▸ **TO DO**
All lines in the material containing the word "processing" need to be copied.

▸ **RECORDS FOR THIS EXERCISE**
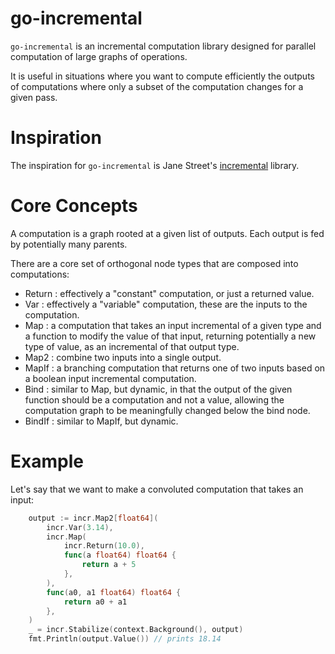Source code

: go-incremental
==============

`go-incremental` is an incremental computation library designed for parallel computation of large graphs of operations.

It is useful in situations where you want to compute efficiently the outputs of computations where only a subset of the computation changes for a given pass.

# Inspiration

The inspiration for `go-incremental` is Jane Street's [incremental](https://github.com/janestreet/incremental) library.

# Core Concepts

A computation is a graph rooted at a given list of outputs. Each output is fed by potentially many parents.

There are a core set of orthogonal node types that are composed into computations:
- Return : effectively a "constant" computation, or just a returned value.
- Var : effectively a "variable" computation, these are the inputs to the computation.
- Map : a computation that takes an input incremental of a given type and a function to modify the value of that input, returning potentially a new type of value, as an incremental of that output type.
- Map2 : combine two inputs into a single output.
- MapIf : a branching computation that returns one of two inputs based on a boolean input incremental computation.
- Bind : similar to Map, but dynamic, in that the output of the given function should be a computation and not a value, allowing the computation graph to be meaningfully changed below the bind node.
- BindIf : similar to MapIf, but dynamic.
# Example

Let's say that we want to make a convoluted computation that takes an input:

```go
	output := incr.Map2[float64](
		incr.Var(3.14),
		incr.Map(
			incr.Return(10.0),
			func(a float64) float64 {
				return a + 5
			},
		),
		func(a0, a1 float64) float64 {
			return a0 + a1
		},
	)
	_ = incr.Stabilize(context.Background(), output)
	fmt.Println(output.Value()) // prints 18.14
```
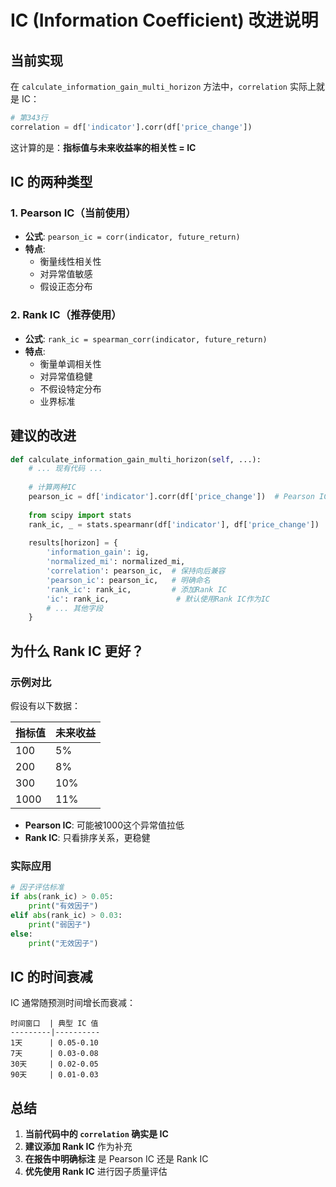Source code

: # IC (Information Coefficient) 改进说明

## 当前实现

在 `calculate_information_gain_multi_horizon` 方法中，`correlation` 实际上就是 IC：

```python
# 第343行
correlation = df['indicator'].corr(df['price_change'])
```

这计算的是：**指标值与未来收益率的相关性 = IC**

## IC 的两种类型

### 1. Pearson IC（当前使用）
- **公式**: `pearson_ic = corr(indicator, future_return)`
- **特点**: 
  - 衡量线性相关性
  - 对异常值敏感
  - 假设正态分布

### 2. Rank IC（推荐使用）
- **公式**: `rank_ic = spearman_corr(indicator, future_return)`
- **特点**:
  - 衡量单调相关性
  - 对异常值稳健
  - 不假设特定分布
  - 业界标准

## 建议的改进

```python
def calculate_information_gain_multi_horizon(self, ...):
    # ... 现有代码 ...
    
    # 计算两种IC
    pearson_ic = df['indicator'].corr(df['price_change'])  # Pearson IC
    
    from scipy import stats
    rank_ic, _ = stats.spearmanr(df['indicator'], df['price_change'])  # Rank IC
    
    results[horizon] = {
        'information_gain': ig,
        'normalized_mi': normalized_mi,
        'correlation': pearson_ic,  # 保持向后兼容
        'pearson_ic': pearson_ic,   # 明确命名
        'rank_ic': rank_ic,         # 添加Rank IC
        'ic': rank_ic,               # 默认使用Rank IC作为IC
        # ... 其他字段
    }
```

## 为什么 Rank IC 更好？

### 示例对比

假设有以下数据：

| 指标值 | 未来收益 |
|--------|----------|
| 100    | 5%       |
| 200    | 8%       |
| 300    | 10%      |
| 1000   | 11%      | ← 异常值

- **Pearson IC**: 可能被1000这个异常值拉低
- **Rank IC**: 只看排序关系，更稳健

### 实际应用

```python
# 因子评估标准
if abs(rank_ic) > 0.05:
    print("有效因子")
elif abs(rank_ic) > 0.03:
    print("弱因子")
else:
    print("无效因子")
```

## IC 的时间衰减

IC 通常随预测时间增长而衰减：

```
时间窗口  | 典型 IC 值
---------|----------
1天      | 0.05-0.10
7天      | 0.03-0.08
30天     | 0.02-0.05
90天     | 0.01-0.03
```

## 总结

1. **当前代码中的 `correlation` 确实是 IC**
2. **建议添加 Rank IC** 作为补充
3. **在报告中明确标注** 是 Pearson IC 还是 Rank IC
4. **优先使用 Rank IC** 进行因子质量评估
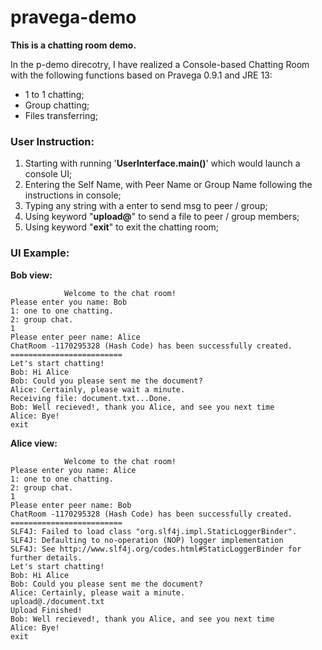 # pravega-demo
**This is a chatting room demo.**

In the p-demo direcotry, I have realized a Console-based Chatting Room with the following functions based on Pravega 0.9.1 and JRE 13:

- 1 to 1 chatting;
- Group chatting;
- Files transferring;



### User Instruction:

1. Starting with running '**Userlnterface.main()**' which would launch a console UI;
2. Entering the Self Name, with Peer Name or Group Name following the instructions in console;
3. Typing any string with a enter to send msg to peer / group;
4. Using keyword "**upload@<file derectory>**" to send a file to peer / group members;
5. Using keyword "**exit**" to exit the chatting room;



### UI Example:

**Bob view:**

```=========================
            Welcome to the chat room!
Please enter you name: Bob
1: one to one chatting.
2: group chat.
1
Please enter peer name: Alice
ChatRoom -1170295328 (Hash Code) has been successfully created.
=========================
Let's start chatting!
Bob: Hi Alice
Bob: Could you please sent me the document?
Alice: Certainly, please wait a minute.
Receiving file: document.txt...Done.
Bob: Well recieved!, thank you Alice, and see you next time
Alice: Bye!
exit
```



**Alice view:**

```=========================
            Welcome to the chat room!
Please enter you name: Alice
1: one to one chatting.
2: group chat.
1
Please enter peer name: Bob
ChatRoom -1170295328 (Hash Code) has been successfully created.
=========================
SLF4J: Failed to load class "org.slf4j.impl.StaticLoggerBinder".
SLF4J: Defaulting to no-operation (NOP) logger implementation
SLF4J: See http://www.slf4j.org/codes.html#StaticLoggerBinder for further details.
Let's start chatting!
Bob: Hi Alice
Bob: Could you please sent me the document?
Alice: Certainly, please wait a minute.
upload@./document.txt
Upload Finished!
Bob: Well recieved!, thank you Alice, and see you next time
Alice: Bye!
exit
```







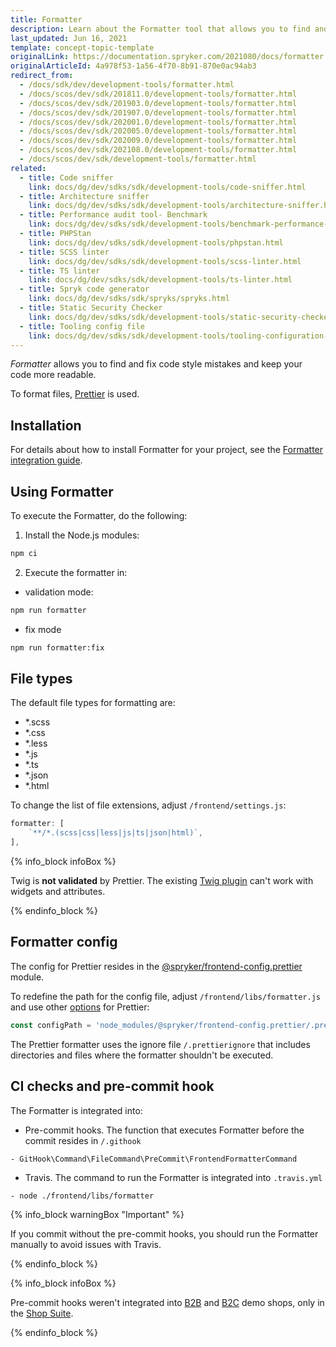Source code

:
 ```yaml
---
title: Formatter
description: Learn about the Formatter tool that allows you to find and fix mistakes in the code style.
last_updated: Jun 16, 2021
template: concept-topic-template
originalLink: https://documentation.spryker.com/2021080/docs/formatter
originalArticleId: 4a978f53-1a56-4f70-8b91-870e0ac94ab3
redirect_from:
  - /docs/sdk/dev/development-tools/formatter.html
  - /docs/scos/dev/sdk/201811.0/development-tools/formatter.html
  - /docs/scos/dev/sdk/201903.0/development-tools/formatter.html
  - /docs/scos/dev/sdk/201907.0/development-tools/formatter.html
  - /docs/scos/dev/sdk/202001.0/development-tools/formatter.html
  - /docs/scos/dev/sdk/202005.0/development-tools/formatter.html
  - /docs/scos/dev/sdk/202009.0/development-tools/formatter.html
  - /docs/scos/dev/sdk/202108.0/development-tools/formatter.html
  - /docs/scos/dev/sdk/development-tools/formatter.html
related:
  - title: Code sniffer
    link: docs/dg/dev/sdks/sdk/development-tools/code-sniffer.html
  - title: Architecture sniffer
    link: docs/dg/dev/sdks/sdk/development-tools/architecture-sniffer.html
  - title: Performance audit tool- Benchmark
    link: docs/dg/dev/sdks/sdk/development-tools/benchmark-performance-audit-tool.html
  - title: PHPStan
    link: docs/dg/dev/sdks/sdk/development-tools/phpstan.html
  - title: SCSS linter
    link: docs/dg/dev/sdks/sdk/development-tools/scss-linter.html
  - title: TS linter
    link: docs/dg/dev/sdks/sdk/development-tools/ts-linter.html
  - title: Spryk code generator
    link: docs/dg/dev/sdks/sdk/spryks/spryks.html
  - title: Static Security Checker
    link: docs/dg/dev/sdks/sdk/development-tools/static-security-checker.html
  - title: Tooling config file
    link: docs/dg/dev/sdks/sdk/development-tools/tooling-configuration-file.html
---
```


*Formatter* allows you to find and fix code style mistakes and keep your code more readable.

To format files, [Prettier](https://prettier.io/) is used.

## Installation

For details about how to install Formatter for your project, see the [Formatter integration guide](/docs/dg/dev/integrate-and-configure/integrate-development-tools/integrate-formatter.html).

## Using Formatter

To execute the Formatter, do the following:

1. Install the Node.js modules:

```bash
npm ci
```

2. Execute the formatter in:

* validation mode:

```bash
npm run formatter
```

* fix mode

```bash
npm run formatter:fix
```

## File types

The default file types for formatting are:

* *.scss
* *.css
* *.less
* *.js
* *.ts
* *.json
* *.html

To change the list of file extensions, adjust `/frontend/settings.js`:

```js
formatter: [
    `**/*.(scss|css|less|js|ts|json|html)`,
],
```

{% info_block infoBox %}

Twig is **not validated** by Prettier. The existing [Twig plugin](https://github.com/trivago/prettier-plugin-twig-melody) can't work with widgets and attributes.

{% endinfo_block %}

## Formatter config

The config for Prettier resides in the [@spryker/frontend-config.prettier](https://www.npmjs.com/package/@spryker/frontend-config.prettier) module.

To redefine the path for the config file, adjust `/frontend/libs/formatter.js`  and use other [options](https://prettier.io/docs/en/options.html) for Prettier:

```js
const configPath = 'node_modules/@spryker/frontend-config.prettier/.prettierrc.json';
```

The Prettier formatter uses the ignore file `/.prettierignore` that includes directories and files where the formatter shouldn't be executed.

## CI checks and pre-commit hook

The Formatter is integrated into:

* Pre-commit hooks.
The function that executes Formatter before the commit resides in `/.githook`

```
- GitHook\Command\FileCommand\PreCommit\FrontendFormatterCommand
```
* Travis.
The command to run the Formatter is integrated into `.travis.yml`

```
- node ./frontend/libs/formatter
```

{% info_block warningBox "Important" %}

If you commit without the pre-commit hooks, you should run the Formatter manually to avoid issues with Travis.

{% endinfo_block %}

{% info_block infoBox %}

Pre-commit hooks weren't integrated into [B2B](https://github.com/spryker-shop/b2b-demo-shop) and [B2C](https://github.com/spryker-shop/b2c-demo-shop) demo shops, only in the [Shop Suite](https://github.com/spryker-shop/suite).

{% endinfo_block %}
* * *
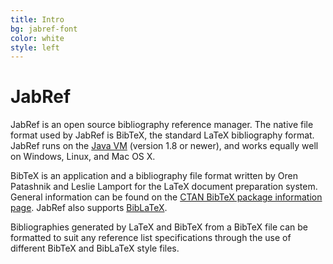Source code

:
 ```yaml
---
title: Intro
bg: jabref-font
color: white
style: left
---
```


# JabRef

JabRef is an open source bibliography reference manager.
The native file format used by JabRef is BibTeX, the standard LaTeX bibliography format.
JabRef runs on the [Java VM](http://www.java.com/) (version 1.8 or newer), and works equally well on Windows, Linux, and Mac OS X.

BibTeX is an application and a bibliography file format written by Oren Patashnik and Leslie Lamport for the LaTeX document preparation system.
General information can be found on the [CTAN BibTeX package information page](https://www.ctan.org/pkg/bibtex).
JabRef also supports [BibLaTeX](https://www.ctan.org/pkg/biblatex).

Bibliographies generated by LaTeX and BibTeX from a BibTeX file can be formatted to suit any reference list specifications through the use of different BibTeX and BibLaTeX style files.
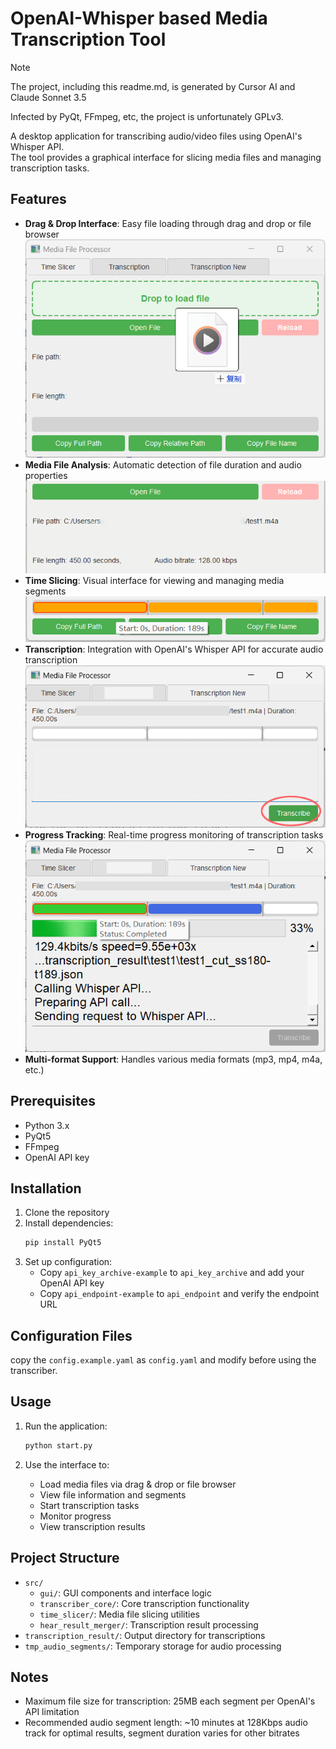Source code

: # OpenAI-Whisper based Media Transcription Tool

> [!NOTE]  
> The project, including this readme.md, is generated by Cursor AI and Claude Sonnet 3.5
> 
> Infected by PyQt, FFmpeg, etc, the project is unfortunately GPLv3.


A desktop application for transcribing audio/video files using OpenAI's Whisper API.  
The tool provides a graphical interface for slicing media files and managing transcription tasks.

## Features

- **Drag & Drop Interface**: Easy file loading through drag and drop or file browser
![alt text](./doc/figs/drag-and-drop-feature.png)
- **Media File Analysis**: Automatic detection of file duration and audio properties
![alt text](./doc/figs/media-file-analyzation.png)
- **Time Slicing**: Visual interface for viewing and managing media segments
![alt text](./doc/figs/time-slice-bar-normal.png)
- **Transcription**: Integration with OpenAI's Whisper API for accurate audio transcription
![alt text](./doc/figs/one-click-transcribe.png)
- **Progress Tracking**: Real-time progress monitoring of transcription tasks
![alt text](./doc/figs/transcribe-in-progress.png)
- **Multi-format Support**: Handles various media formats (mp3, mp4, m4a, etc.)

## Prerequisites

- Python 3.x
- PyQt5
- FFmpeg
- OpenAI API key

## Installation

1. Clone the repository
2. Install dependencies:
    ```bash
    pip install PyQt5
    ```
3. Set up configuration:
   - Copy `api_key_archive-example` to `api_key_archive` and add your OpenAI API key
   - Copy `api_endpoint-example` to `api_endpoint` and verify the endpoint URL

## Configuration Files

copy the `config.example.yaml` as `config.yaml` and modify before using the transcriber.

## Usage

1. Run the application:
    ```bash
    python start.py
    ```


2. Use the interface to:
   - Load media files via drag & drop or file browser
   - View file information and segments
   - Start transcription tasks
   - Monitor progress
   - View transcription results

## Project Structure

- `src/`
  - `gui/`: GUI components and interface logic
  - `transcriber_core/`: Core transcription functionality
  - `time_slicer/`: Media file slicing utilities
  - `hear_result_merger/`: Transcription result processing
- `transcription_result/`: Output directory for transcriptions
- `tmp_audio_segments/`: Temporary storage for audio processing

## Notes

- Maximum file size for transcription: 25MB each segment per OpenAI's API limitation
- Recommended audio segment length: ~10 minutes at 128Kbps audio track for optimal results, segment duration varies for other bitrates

▸ **WRITTEN ANSWER**
  - `hear_result_merger/`: Transcription result processing
- `tmp_audio_segments/`: Temporary storage for audio processing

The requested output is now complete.